PATENTS AND TRADEMARKS
The Company does not own any Patents or Trademarks and does not have any
intention at the present time to file any Patent or Trademark applications.
REPORTS TO SECURITY HOLDERS
Prior to filing this Form 10-SB, the Company has not been required to deliver
annual reports. However, once the Company becomes a reporting company, it will
deliver annual reports to securities holders as required by the Securities
Exchange Act of 1934 (the "Exchange Act"), as amended and as required by the
rules or regulations of any exchange upon which the Company shares may be
traded.
Prior to the filing of this Form 10-SB, the Company has not filed reports with
the Securities and Exchange Commission (the "Commission"). Once the Company
becomes a reporting company, management anticipates that Forms 3, 4, 5, 10-K-SB,
7
<PAGE>
10-Q-SB, 8-Kand Schedules 13D along with appropriate proxy materials will have
to be filed as they come due. If the Company issues additional shares, then the
Company will file registration statements for those shares.
ITEM 3. DESCRIPTION OF PROPERTY
The Ranch
---------
The Company owns 80 acres of real estate including a double wide mobile home
utilized as a residence by the President Leslie M. Lerner, farm buildings,
office facilities, ostrich pens and all personal property, tangible and
intangible utilized in or associated with the Ostrich Ranch located at 6227
Highway 393, Crestview, Florida. The ownership is on file with the Public
Records of Okaloosa County, Florida. The property was purchased for a price of
US$150,000 and a mortgage in the amount of US$126,400 is held by First National
Bank of Florida. The residence is reflected in the financial statement under
property and equipment.
The Company purchased a meat processing plant in Esto, Florida.

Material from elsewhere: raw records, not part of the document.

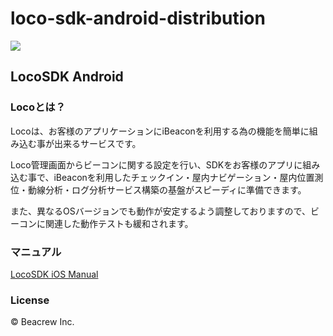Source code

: # loco-sdk-android-distribution
![](https://beacrew.jp/content/themes/child-theme/shared/img/service/loco/logo.png)

## LocoSDK Android

### Locoとは？

Locoは、お客様のアプリケーションにiBeaconを利用する為の機能を簡単に組み込む事が出来るサービスです。  

Loco管理画面からビーコンに関する設定を行い、SDKをお客様のアプリに組み込む事で、iBeaconを利用したチェックイン・屋内ナビゲーション・屋内位置測位・動線分析・ログ分析サービス構築の基盤がスピーディに準備できます。  

また、異なるOSバージョンでも動作が安定するよう調整しておりますので、ビーコンに関連した動作テストも緩和されます。

### マニュアル

[LocoSDK iOS Manual](https://github.com/beacrewjp/loco-sdk-android-distribution/wiki)

### License

© Beacrew Inc.
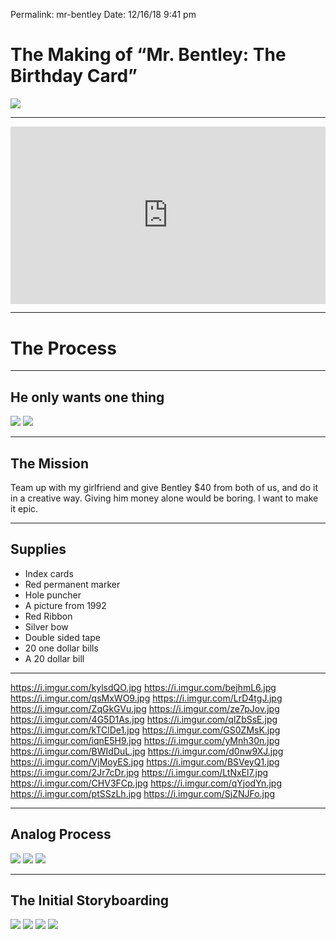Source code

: 
Permalink: mr-bentley
Date: 12/16/18 9:41 pm


# The Making of “Mr. Bentley: The Birthday Card”

![](https://i.imgur.com/rVP5S2m.jpg)

---- 

<div style="width:100%;height:0px;position:relative;padding-bottom:56.250%;"><iframe src="https://streamable.com/s/cgyao/icpbbl" frameborder="0" width="100%" height="100%" allowfullscreen style="width:100%;height:100%;position:absolute;left:0px;top:0px;overflow:hidden;"></iframe></div>

---- 

# The Process

---- 

## He only wants one thing

![](https://i.imgur.com/0p0kYo9.jpg)
![](https://i.imgur.com/DM43kyR.jpg)

---- 

## The Mission

Team up with my girlfriend and give Bentley $40 from both of us, and do it in a creative way. Giving him money alone would be boring. I want to make it epic.

---- 

## Supplies

- Index cards
- Red permanent marker
- Hole puncher
- A picture from 1992
- Red Ribbon
- Silver bow
- Double sided tape
- 20 one dollar bills
- A 20 dollar bill

---- 

https://i.imgur.com/kylsdQO.jpg
https://i.imgur.com/bejhmL6.jpg
https://i.imgur.com/qsMxWO9.jpg
https://i.imgur.com/LrD4tgJ.jpg
https://i.imgur.com/ZqGkGVu.jpg
https://i.imgur.com/ze7pJov.jpg
https://i.imgur.com/4G5D1As.jpg
https://i.imgur.com/qlZbSsE.jpg
https://i.imgur.com/kTClDe1.jpg
https://i.imgur.com/GS0ZMsK.jpg
https://i.imgur.com/iqnE5H9.jpg
https://i.imgur.com/yMnh30n.jpg
https://i.imgur.com/BWIdDuL.jpg
https://i.imgur.com/d0nw9XJ.jpg
https://i.imgur.com/VjMoyES.jpg
https://i.imgur.com/BSVeyQ1.jpg
https://i.imgur.com/2Jr7cDr.jpg
https://i.imgur.com/LtNxEl7.jpg
https://i.imgur.com/CHV3FCp.jpg
https://i.imgur.com/qYjodYn.jpg
https://i.imgur.com/ptSSzLh.jpg
https://i.imgur.com/SjZNJFo.jpg

---- 

## Analog Process

![](https://i.imgur.com/B073Y83.jpg)
![](https://i.imgur.com/9xa7Ua4.jpg)
![](https://i.imgur.com/CTYxYIn.jpg)


---- 

## The Initial Storyboarding

![](https://i.imgur.com/jT3JOpb.jpg)
![](https://i.imgur.com/PJljW8l.jpg)
![](https://i.imgur.com/HsiXcyg.jpg)
![](https://i.imgur.com/nlMQztV.jpg)
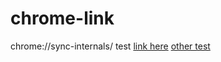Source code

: # chrome-link
chrome://sync-internals/
test
      [link here](chrome://sync-internals/)   [other test](https://www.youtube.com)
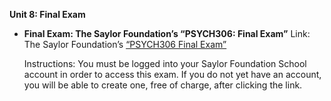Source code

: **Unit 8: Final Exam** <span id="8"></span> 
-   **Final Exam: The Saylor Foundation’s “PSYCH306: Final Exam”**
    Link: The Saylor Foundation’s [“PSYCH306 Final
    Exam”](http://school.saylor.org/mod/quiz/view.php?id=215)  
      
     Instructions: You must be logged into your Saylor Foundation School
    account in order to access this exam. If you do not yet have an
    account, you will be able to create one, free of charge, after
    clicking the link.


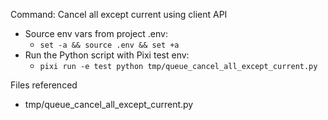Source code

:Command: Cancel all except current using client API

- Source env vars from project .env:
  - `set -a && source .env && set +a`
- Run the Python script with Pixi test env:
  - `pixi run -e test python tmp/queue_cancel_all_except_current.py`

Files referenced
- tmp/queue_cancel_all_except_current.py
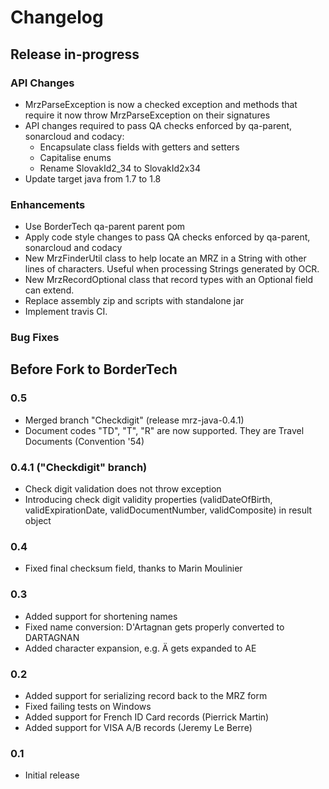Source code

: # Changelog

## Release in-progress

### API Changes

* MrzParseException is now a checked exception and methods that require it now throw MrzParseException on their signatures
* API changes required to pass QA checks enforced by qa-parent, sonarcloud and codacy:
  * Encapsulate class fields with getters and setters
  * Capitalise enums
  * Rename SlovakId2_34 to SlovakId2x34
* Update target java from 1.7 to 1.8

### Enhancements

* Use BorderTech qa-parent parent pom
* Apply code style changes to pass QA checks enforced by qa-parent, sonarcloud and codacy
* New MrzFinderUtil class to help locate an MRZ in a String with other lines of characters. Useful when processing Strings generated by OCR.
* New MrzRecordOptional class that record types with an Optional field can extend.
* Replace assembly zip and scripts with standalone jar
* Implement travis CI.

### Bug Fixes

## Before Fork to BorderTech

### 0.5

* Merged branch "Checkdigit" (release mrz-java-0.4.1)
* Document codes "TD", "T", "R" are now supported. They are Travel Documents (Convention '54)

### 0.4.1 ("Checkdigit" branch)

* Check digit validation does not throw exception
* Introducing check digit validity properties (validDateOfBirth, validExpirationDate, validDocumentNumber, validComposite) in result object

### 0.4

* Fixed final checksum field, thanks to Marin Moulinier

### 0.3

* Added support for shortening names
* Fixed name conversion: D'Artagnan gets properly converted to DARTAGNAN
* Added character expansion, e.g. Ä gets expanded to AE

### 0.2

* Added support for serializing record back to the MRZ form
* Fixed failing tests on Windows
* Added support for French ID Card records (Pierrick Martin)
* Added support for VISA A/B records (Jeremy Le Berre)

### 0.1
* Initial release

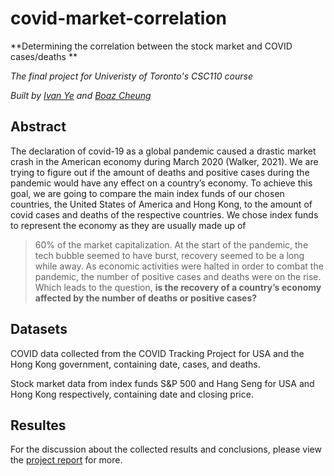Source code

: # covid-market-correlation
**Determining the correlation between the stock market and COVID cases/deaths **

*The final project for Univeristy of Toronto's CSC110 course*

*Built by [Ivan Ye](https://github.com/ivanfye) and [Boaz Cheung](https://github.com/rethegreat)*

## Abstract
The declaration of covid-19 as a global pandemic caused a drastic market crash in the American economy during
March 2020 (Walker, 2021). We are trying to figure out if the amount of deaths and positive cases during the
pandemic would have any effect on a country’s economy. To achieve this goal, we are going to compare the main
index funds of our chosen countries, the United States of America and Hong Kong, to the amount of covid cases and
deaths of the respective countries. We chose index funds to represent the economy as they are usually made up of
>60% of the market capitalization. At the start of the pandemic, the tech bubble seemed to have burst, recovery
seemed to be a long while away. As economic activities were halted in order to combat the pandemic, the number of
positive cases and deaths were on the rise. Which leads to the question, **is the recovery
of a country’s economy affected by the number of deaths or positive cases?**

## Datasets
COVID data collected from the COVID Tracking Project for USA and the Hong Kong government, containing date, cases, and deaths.

Stock market data from index funds S&P 500 and Hang Seng for USA and Hong Kong respectively, containing date and closing price.

## Resultes
For the discussion about the collected results and conclusions, please view the [project report](https://github.com/ivanfye/covid-market-correlation/blob/main/project_report.pdf) for more.
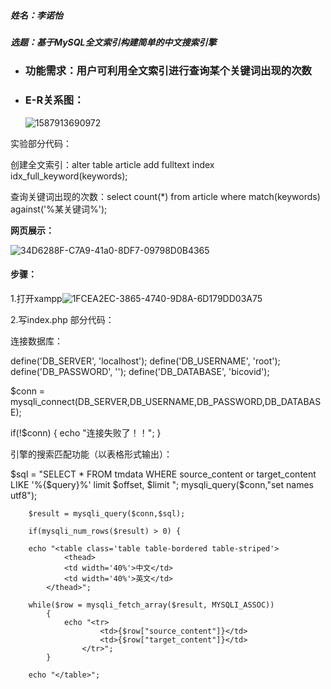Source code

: ##### 姓名：李诺怡

##### 选题：基于MySQL全文索引构建简单的中文搜索引擎

- ### 功能需求：用户可利用全文索引进行查询某个关键词出现的次数

- ### E-R关系图：

  ![1587913690972](C:\Users\user\AppData\Roaming\Typora\typora-user-images\1587913690972.png)

实验部分代码：

创建全文索引：alter table article add fulltext index idx_full_keyword(keywords); 

查询关键词出现的次数：select count(*) from article where match(keywords) against('%某关键词%');

**网页展示：**

![34D6288F-C7A9-41a0-8DF7-09798D0B4365](C:\Users\user\Desktop\HOMEWORK\大二下\数据库原理\期末项目\34D6288F-C7A9-41a0-8DF7-09798D0B4365.png)

#### 步骤：

1.打开xampp![1FCEA2EC-3865-4740-9D8A-6D179DD03A75](C:\Users\user\Desktop\HOMEWORK\大二下\数据库原理\期末项目\1FCEA2EC-3865-4740-9D8A-6D179DD03A75.png)

2.写index.php 部分代码：

连接数据库：

define('DB_SERVER', 'localhost');
define('DB_USERNAME', 'root');
define('DB_PASSWORD', '');
define('DB_DATABASE', 'bicovid');

$conn = mysqli_connect(DB_SERVER,DB_USERNAME,DB_PASSWORD,DB_DATABASE);

if(!$conn)
{
  echo "连接失败了！！";
}

引擎的搜索匹配功能（以表格形式输出）：

$sql = "SELECT * FROM tmdata WHERE source_content or target_content LIKE '%{$query}%' limit $offset, $limit ";
	    mysqli_query($conn,"set names utf8"); 
		
		$result = mysqli_query($conn,$sql);
		
		if(mysqli_num_rows($result) > 0) {
		
		echo "<table class='table table-bordered table-striped'>
				<thead>
				<td width='40%'>中文</td>
				<td width='40%'>英文</td>
			</thead>";
					
		while($row = mysqli_fetch_array($result, MYSQLI_ASSOC))
			{
				echo "<tr>
						<td>{$row["source_content"]}</td>
						<td>{$row["target_content"]}</td>
					</tr>";
			} 
		
		echo "</table>";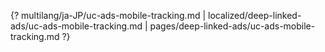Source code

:{? multilang/ja-JP/uc-ads-mobile-tracking.md | localized/deep-linked-ads/uc-ads-mobile-tracking.md | pages/deep-linked-ads/uc-ads-mobile-tracking.md ?}
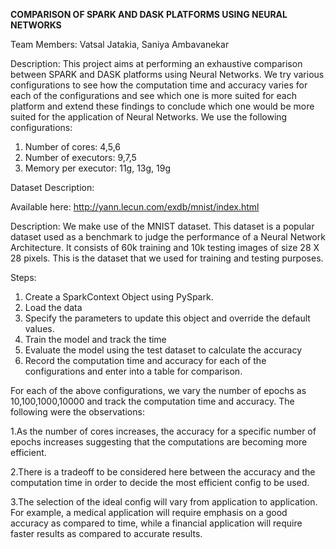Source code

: **COMPARISON OF SPARK AND DASK PLATFORMS USING NEURAL NETWORKS**

Team Members: Vatsal Jatakia, Saniya Ambavanekar

Description: 
This project aims at performing an exhaustive comparison between SPARK and DASK platforms using Neural Networks. We try various configurations to see how the computation time and accuracy varies for each of the configurations and see which one is more suited for each platform and extend these findings to conclude which one would be more suited for the application of Neural Networks. We use the following configurations: 

1. Number of cores: 4,5,6
2. Number of executors: 9,7,5
3. Memory per executor: 11g, 13g, 19g

Dataset Description: 

Available here: http://yann.lecun.com/exdb/mnist/index.html

Description: We make use of the MNIST dataset. This dataset is a popular dataset used as a benchmark to judge the performance of a Neural Network Architecture. It consists of 60k training and 10k testing images of size 28 X 28 pixels. This is the dataset that we used for training and testing purposes.

Steps: 
1. Create a SparkContext Object using PySpark. 
2. Load the data 
3. Specify the parameters to update this object and override the default values. 
4. Train the model and track the time 
5. Evaluate the model using the test dataset to calculate the accuracy 
6. Record the computation time and accuracy for each of the configurations and enter into a table for comparison. 

For each of the above configurations, we vary the number of epochs as 10,100,1000,10000 and track the computation time and accuracy. 
The following were the observations: 

1.As the number of cores increases, the accuracy for a specific number of epochs increases suggesting that the computations are becoming more efficient. 

2.There is a tradeoff to be considered here between the accuracy and the computation time in order to decide the most efficient config to be used. 

3.The selection of the ideal config will vary from application to application. For example, a medical application will require emphasis on a good accuracy as compared to time, while a financial application will require faster results as compared to accurate results.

The property was
purchased for $165,000 with a mortgage note in the amount of $140,000 and the
sum of 100,000 shares of restricted common stock were issued to the seller.
ITEM 4. SECURITY OWNERSHIP OF CERTAIN BENEFICIAL OWNERS AND MANAGEMENT
The following table sets forth information with respect to the beneficial
ownership of the Company's Common Shares by (a) each person known to be the
beneficial owner of more than 5% of the Company's outstanding Common Shares, (b)
the Directors of the Company and (c) the Directors and Officers as a group.
NAME NUMBER OF SHARES OWNED PERCENTAGE OF
(COMMON STOCK) SHARES ISSUED
Leslie M. Lerner 1,445,000 21.484%
Judith A. King 239,000 3.832%
Nicholas Demoleas and Family 435,000 8.750%
All Directors and Officers as a Group 1,909,000 28.383%
Beneficial owners of more than 5% of the Company's outstanding shares are:
Leslie M. Lerner
6227 Highway 393
Crestview, Florida 32539
ITEM 5. DIRECTORS, EXECUTIVE OFFICERS, PROMOTERS AND CONTROL PERSONS
The Directors, Executive Officers, Promoters and Control Persons are listed
below:
Name Age Position
---- --- --------
Leslie M. Lerner 67 Chairman, President & CEO
Nicholas P. Demoleas 45 Vice President and Director
Judith A. King 59 Treasurer and Director
8
<PAGE>
The biographies of the Directors and Officers are set forth below. All Directors
hold office until the next annual shareholder's meeting or until their death,
resignation, retirement or until their successors have been elected and
qualified. Vacancies in the existing Board are filled by a majority vote of the
remaining Directors.
Mr. Leslie M. Lerner, Chairman, President and CEO Mr. Lerner brings more than 40
years of business experience in sales and marketing in a variety of fields. His
background includes sales training classes in communications for Delta
Communications. As the California distributor and President of ABS
Communications having 25 sales persons and a total of 40 installation
specialists. Direct sales marketing for Technicolor Corporation in their film
processing division. He also managed the international distribution of a
cordless telephone known as the Escort Cordless Telephone with Mech-Tronics
Corporation. Four years ago he began the Sandy Creek Ostrich facility building
the breeding farm on a step-by-step managed basis with a belief that the timing
was right for a commercial ostrich farm to be run on a professional basis. Mr.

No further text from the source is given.